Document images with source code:
....................
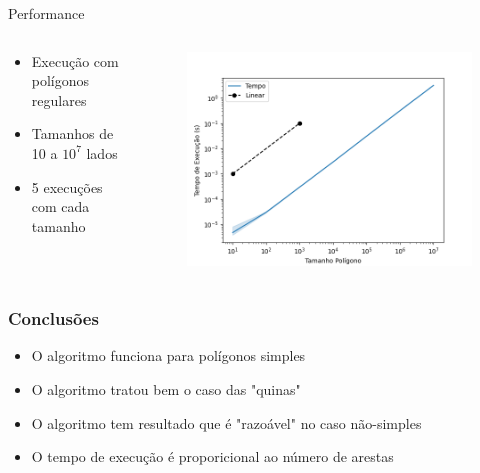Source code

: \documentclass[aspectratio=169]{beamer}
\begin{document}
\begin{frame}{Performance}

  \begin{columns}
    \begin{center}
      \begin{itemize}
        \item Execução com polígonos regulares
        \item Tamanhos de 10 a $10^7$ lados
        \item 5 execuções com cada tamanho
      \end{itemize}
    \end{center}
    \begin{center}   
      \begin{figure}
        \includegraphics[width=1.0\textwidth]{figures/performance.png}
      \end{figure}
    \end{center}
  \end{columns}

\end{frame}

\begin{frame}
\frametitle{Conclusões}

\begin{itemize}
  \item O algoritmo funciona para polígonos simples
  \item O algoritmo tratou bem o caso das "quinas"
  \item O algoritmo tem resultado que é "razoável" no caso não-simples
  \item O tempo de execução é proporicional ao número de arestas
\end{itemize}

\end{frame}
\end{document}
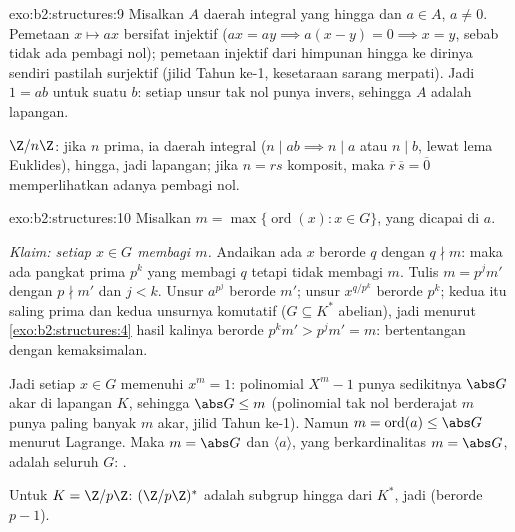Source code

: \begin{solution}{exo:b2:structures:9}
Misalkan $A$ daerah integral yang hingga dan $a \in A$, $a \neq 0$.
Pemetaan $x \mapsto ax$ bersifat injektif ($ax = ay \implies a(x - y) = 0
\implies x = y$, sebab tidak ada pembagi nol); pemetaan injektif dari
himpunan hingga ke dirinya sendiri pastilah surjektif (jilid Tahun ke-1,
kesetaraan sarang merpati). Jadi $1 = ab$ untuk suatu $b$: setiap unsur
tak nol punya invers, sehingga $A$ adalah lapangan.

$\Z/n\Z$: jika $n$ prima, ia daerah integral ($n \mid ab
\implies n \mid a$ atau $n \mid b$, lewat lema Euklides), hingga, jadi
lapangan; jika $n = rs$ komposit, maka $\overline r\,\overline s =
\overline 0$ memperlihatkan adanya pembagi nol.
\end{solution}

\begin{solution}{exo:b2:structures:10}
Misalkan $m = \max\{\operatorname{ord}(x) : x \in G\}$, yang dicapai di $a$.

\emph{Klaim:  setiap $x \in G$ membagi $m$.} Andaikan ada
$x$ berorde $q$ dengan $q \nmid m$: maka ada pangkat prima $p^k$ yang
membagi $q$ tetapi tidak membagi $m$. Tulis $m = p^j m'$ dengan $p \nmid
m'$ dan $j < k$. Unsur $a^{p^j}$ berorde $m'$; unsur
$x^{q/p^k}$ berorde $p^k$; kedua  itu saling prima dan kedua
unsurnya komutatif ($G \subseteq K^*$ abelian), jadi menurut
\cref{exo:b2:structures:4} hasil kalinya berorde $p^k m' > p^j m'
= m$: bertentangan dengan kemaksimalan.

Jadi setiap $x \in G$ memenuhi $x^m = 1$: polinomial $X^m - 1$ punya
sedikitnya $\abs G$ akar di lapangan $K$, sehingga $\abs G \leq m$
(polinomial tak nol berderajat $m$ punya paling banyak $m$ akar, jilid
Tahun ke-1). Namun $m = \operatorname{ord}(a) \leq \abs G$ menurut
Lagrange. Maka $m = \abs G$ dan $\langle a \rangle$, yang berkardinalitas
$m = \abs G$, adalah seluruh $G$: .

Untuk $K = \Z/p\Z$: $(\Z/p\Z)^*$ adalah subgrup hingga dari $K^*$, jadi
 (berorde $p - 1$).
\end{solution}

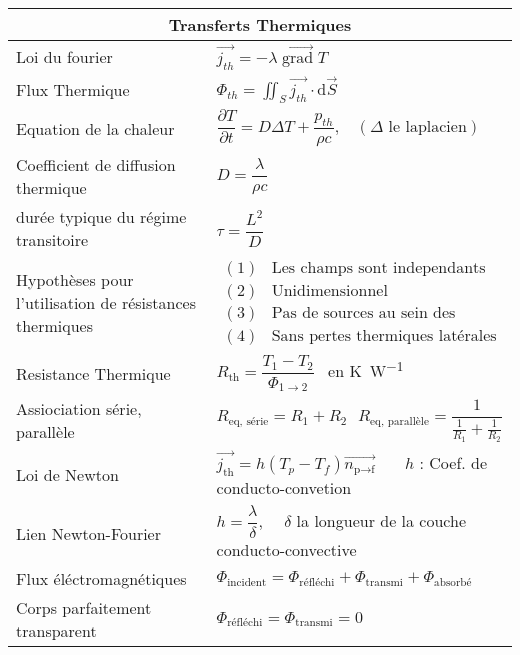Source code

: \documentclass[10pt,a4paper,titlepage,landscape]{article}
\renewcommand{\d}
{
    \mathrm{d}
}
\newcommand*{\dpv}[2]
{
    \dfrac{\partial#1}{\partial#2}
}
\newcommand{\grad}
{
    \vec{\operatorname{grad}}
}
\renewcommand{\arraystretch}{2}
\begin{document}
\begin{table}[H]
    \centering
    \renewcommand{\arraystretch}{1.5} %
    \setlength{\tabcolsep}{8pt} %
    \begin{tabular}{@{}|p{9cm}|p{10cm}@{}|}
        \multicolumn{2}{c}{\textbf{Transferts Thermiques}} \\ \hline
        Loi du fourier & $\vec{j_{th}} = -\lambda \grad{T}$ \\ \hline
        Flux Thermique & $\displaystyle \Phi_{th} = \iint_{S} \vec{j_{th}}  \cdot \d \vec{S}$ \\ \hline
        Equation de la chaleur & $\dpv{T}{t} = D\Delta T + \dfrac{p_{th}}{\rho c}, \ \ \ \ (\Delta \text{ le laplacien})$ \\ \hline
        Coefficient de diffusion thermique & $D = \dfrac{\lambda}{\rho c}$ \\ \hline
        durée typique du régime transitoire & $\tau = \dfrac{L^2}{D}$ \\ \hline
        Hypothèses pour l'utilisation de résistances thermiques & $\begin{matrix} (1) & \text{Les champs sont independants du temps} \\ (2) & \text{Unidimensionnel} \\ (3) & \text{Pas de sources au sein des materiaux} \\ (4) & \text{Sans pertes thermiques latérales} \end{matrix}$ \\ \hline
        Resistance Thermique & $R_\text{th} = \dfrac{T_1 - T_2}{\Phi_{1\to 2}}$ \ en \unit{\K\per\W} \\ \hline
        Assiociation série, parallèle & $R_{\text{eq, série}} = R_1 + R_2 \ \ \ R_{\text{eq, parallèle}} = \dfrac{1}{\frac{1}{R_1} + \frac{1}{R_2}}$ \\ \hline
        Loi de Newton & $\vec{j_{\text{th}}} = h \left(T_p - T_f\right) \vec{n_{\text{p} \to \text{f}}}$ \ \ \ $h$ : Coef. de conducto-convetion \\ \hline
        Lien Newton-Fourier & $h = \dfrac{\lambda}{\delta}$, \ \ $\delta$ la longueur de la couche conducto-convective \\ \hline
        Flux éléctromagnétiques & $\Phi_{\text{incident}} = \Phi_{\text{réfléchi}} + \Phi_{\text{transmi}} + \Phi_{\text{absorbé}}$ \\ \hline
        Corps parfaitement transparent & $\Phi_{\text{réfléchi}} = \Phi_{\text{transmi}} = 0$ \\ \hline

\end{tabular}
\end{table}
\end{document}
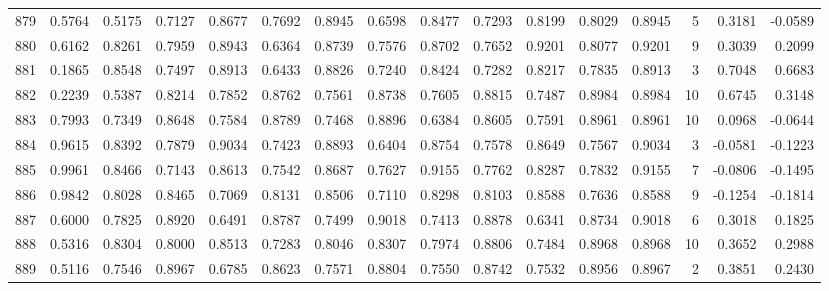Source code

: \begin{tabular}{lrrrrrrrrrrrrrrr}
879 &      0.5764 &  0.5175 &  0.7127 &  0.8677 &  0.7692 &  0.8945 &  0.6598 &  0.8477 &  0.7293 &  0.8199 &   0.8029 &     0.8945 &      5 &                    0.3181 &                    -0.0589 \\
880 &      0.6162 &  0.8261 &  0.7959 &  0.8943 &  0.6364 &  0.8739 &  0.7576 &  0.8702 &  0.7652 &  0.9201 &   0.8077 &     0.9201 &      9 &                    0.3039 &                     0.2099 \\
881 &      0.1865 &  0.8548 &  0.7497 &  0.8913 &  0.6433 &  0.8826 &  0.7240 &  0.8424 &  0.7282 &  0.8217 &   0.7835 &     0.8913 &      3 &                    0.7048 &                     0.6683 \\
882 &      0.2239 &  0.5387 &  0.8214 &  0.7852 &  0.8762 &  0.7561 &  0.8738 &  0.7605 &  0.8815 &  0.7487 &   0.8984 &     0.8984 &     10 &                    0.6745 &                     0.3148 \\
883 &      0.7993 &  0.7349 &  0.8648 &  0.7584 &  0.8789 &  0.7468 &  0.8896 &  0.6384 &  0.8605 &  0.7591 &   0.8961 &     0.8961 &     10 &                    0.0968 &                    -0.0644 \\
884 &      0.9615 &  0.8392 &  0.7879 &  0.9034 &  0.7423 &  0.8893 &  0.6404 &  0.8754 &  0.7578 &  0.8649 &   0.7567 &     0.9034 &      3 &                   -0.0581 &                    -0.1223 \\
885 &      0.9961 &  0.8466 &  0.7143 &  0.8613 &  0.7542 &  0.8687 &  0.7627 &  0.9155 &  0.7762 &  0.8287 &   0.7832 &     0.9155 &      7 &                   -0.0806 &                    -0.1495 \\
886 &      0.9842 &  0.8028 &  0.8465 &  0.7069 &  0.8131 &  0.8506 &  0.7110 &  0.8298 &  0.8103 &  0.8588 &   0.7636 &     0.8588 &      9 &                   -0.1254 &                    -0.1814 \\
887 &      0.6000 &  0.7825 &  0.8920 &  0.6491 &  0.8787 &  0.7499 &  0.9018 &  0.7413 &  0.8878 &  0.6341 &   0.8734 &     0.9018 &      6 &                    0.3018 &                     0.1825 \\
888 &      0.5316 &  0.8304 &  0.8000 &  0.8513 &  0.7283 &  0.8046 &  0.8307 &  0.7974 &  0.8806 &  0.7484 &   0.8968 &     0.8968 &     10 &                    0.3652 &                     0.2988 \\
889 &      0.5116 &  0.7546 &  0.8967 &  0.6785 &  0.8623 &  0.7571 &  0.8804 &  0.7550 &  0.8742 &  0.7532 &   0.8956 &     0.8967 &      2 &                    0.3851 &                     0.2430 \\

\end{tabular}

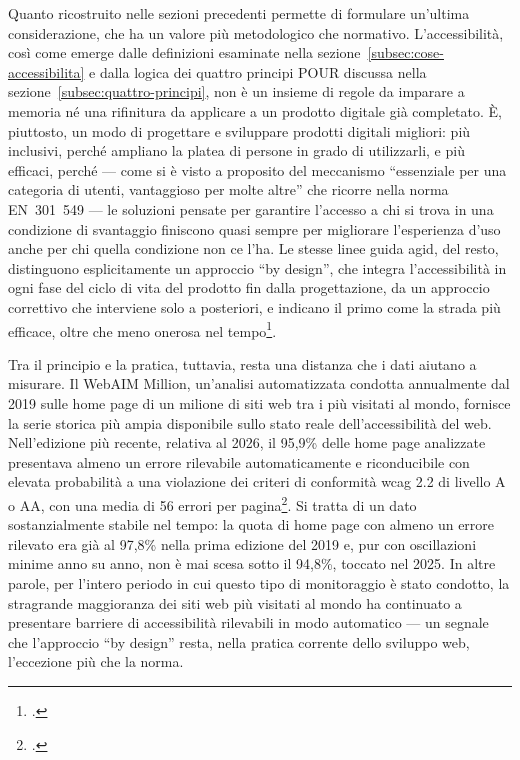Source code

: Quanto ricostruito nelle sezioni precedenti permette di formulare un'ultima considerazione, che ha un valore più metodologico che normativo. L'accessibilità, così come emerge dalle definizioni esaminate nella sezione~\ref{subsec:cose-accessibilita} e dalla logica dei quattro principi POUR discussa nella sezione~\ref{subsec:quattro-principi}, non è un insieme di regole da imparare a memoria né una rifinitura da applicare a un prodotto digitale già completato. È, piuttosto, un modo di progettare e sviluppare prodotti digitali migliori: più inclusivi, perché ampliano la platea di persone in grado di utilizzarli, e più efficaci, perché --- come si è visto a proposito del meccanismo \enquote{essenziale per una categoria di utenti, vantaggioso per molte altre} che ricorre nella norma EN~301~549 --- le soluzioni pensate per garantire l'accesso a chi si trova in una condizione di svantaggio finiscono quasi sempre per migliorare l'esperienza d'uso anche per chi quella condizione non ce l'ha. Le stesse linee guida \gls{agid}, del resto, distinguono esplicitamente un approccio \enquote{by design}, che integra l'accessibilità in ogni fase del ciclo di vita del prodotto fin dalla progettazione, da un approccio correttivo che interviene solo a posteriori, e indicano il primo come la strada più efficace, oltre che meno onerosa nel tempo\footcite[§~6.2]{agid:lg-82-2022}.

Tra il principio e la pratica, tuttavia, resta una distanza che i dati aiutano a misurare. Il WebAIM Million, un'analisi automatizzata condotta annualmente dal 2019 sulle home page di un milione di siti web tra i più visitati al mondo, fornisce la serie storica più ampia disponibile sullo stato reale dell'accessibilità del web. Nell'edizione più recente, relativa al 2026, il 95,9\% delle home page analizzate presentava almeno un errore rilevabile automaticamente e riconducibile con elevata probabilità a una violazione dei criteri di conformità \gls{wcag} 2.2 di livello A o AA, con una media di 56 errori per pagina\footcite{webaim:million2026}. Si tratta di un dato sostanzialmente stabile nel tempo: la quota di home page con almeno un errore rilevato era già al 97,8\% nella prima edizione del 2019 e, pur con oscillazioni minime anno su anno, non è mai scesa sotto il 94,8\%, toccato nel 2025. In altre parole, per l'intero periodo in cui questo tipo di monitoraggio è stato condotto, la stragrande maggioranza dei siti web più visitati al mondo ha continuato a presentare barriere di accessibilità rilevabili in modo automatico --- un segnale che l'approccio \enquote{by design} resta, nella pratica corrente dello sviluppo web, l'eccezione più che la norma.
....................
**REQUIRED ACTION**
A single number is required: the count of lines in the data above that include the string "daerah".

**TASK OUTPUT**
2